Le verdict a été rendu par la cour d'assises spéciale de l'Oise dans la nuit du 12 au 13 juin. Pinto et Zekri ont tous deux écopé de la même peine, mais ce dernier a une peine de sûreté de deux tiers. Jean-Christophe Piel a été tué d'une balle dans la nuque, un acte qui a profondément choqué la communauté locale.
Les délibérations, qui ont duré près de cinq heures, ont eu lieu dans une salle d'audience bondée, où le public attendait anxieusement le verdict. L’avocat général avait requis la réclusion à perpétuité pour les deux principaux accusés, mais la cour a opté pour une peine moins sévère. Pinto, désespérée, a maintenu son innocence, répétant qu'elle n'était pas impliquée dans la mort de son mari.

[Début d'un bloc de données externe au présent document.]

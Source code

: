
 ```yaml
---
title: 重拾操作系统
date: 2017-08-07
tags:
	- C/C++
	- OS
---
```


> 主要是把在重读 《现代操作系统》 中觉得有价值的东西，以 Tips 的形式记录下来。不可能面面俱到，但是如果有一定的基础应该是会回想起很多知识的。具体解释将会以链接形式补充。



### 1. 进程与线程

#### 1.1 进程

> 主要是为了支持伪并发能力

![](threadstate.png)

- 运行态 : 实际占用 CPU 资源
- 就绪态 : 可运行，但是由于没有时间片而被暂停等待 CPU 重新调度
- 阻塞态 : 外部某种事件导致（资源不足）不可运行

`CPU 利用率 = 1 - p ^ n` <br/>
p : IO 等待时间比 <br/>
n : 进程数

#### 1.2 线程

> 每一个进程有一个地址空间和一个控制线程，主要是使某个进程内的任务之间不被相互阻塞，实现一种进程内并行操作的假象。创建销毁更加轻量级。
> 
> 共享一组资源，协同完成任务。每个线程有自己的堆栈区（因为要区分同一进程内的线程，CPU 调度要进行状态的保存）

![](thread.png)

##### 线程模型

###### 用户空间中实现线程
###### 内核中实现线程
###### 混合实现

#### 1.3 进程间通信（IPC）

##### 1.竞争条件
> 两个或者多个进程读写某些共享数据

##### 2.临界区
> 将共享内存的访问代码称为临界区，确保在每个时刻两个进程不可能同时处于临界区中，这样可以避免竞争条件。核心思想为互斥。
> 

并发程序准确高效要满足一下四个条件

Trois autres personnes jugées
Un autre élément marquant de cette affaire est le témoignage de Pinto, qui a avoué avoir, à un moment donné, "souhaité" la mort de son époux. Les deux époux étaient en instance de divorce, ce qui a ajouté à la complexité des relations dans ce drame criminel. Pendant le procès, Zekri a également plaidé son innocence, renforçant la tension dramatique de l'affaire.
Trois autres individus ont comparu aux côtés des principaux accusés. L’un d'eux, un compagnon de Delphine, a été condamné à 16 ans de prison pour avoir aidé à la planification du meurtre. Un autre, reconnu coupable d’avoir fourni l'arme du crime, a écopé de dix ans. Ces décisions judiciaires, variées et parfois en deçà des réquisitions de l’avocat général, soulèvent des questions sur la gravité des complices dans une affaire aussi épouvantable.
Comme l'a noté le quotidien Le Monde, cette affaire a émut l'opinion publique, révélant une toile sombre de manipulation et de trahison qui émerge des profondeurs des relations humaines. Les experts s'interrogent sur le besoin d'une réforme de la justice pénale pour des actes aussi choquants.